'"What I say is that, if a man really likes potatoes, he must be a pretty decent sort of fellow." ~ A.A. Milne
Unless you count things like French fries and roast beef gravy po-boys or a dollop of potato salad in your gumbo, potatoes (aside from sweet potatoes) don't play a huge role in local cuisine. The main starchy staple is almost always rice, with French bread taking a close second. But that certainly doesn't mean you can't find spud-tastic bliss in our local restaurants from time to time, in forms other than the ubiquitous fry.
Take, for example, the potato salad at Avery's on Tulane. Though Avery's has a knack for familiar New Orleans po-boy fare, they like to mix it up with their own creations like tempura-fried mushrooms with a remoulade sauce or a Buffalo shrimp po-boy with bleu cheese dressing. The same goes for their potato salad. Nothing like your average car-temperature picnic fare, this potato salad contains smoky bacon and is rolled in Leidenheimer bread crumbs, deep fried, and drizzled with horseradish cream. Now that's a hot potato! At less than $5 a pop, you can add a roast beef debris po-boy to that order, and you're good to go.
If you're looking to get a German perspective on the local potato scene, look no further than Bratz Y'all, the brick-and-mortar incarnation of your favorite festival brats. Located in the Bywater behind Pizza Delicious on Piety Street, Bratz Y'all is serving up schnitzel, bratwurst, soft salted pretzels, and roasted pork, plus a plethora of potato side dishes. Sure, there are mashed potatoes with gravy and French fries, but they've also got Oma's Potato Salad—warm German potato salad with vinaigrette, onions, and bacon—and potato dumplings with rich beef gravy. At only $4 each, you can try them all in one shot!
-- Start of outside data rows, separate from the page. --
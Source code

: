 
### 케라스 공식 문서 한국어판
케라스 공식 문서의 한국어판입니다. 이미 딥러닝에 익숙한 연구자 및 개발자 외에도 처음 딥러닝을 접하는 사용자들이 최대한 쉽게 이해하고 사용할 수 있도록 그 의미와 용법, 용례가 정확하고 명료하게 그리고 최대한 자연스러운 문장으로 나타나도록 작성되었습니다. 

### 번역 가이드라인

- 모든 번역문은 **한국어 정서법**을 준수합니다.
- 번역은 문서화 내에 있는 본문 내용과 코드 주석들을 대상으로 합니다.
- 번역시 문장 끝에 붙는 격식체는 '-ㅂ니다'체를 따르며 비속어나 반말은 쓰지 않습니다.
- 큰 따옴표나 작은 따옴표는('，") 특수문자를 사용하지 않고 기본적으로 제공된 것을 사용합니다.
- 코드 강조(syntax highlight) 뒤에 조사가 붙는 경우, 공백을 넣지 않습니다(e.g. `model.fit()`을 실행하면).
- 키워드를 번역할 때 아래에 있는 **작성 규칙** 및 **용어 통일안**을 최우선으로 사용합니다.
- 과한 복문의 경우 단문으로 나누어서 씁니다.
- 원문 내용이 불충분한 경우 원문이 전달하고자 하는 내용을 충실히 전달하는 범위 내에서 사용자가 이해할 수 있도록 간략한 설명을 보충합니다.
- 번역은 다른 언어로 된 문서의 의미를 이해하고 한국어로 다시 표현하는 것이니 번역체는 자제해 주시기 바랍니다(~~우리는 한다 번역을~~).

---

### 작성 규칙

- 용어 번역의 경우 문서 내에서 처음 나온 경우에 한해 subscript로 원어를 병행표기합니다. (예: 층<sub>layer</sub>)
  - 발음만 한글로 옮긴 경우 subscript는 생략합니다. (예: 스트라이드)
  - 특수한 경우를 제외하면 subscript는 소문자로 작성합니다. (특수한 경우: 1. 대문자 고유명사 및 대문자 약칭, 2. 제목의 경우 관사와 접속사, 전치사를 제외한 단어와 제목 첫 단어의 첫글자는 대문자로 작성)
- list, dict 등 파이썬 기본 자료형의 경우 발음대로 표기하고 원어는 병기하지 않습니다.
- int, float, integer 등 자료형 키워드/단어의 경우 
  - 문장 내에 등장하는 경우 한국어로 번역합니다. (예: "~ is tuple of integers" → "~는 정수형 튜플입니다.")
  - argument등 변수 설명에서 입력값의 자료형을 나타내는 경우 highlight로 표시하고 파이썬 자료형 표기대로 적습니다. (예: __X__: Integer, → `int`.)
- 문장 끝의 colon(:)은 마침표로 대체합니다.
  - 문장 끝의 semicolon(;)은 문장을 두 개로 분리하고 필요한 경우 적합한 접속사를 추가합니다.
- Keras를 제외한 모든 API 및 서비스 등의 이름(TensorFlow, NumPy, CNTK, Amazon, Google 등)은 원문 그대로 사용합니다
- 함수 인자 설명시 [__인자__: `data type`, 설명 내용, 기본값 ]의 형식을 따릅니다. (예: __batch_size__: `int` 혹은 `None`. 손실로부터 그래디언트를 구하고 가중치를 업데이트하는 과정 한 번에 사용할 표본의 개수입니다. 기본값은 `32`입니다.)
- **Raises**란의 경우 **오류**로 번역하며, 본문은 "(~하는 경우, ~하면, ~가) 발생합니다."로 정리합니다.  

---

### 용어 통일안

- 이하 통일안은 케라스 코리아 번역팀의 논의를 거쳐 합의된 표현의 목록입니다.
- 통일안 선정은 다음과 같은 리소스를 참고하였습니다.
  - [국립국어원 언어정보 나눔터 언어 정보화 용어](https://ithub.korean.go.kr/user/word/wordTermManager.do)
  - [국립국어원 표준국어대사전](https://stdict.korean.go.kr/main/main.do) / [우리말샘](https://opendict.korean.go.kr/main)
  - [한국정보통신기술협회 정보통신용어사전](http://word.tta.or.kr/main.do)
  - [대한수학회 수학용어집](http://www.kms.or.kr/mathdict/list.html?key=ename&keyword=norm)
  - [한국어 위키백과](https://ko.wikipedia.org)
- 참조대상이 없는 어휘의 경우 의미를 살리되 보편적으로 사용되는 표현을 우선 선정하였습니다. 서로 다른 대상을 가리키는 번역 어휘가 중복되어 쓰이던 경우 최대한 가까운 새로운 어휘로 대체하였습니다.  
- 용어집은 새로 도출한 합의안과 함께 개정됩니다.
In the same part of town, there's another potato dish at a spot a bit more schmancy than the backyard atmosphere at Bratz Y'all. Paladar 511 is a California-inspired Italian eatery with house-made pastas and pizza that opened to much ado a few years ago. Yes, you should get their raviolo with egg yolk, ricotta, and porcini cream, and yes, you should definitely score some pappardelle or chicken roulade, but one of the stars on their starter menu is a yellowfin tuna conserva (a.k.a. pickled) with heirloom tomatoes, green beans, and buttery fingerling potatoes in a basil aioli. The dish is tangy, cool, and surprisingly hearty, and at $14, it could easily be your main dish.
Lastly, if you head back Uptown to Freret Street, make a potato pit stop at the Freret Beer Room. Touting American cuisine paired with craft beer, they would obviously offer truly spud-tacular plates. Though the menu changes frequently, if you're lucky, you can score their beer room gumbo with roasted chicken served atop potato salad, or the crispy chicken confit with new potatoes and mirliton. But it's best if you go straight for the prize with their potato and turnip gratin made with leeks and gruyere. What else goes better with an ice-cold beer?